(Saved entries)
★ ★ ★ ★ ★ ★ ★

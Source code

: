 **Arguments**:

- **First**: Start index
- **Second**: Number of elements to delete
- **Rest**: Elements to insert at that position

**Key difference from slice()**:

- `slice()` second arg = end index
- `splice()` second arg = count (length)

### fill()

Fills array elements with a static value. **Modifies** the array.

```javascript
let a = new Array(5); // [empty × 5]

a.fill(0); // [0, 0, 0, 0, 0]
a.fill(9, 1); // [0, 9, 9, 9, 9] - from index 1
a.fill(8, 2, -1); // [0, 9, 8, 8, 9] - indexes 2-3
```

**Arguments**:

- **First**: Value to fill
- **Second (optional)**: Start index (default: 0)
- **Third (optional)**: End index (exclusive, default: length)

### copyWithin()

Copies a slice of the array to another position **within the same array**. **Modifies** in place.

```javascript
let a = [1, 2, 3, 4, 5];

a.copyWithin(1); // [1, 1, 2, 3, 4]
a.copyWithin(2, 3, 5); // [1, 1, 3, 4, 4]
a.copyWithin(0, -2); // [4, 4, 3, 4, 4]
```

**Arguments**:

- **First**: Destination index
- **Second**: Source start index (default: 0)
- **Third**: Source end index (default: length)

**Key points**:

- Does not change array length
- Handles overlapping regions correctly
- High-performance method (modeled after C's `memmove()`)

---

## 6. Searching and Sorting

★ ★ ★ ★ ★ ★ ★

- Exercise objective: Copy out all of the data exactly, leaving nothing out.

- Problem solution:
Source code

: **Arguments**:

- **First**: Start index
- **Second**: Number of elements to delete
- **Rest**: Elements to insert at that position

**Key difference from slice()**:

- `slice()` second arg = end index
- `splice()` second arg = count (length)

### fill()

Fills array elements with a static value. **Modifies** the array.

```javascript
let a = new Array(5); // [empty × 5]

a.fill(0); // [0, 0, 0, 0, 0]
a.fill(9, 1); // [0, 9, 9, 9, 9] - from index 1
a.fill(8, 2, -1); // [0, 9, 8, 8, 9] - indexes 2-3
```

**Arguments**:

- **First**: Value to fill
- **Second (optional)**: Start index (default: 0)
- **Third (optional)**: End index (exclusive, default: length)

### copyWithin()

Copies a slice of the array to another position **within the same array**. **Modifies** in place.

```javascript
let a = [1, 2, 3, 4, 5];

a.copyWithin(1); // [1, 1, 2, 3, 4]
a.copyWithin(2, 3, 5); // [1, 1, 3, 4, 4]
a.copyWithin(0, -2); // [4, 4, 3, 4, 4]
```

**Arguments**:

- **First**: Destination index
- **Second**: Source start index (default: 0)
- **Third**: Source end index (default: length)

**Key points**:

- Does not change array length
- Handles overlapping regions correctly
- High-performance method (modeled after C's `memmove()`)

---

## 6. Searching and Sorting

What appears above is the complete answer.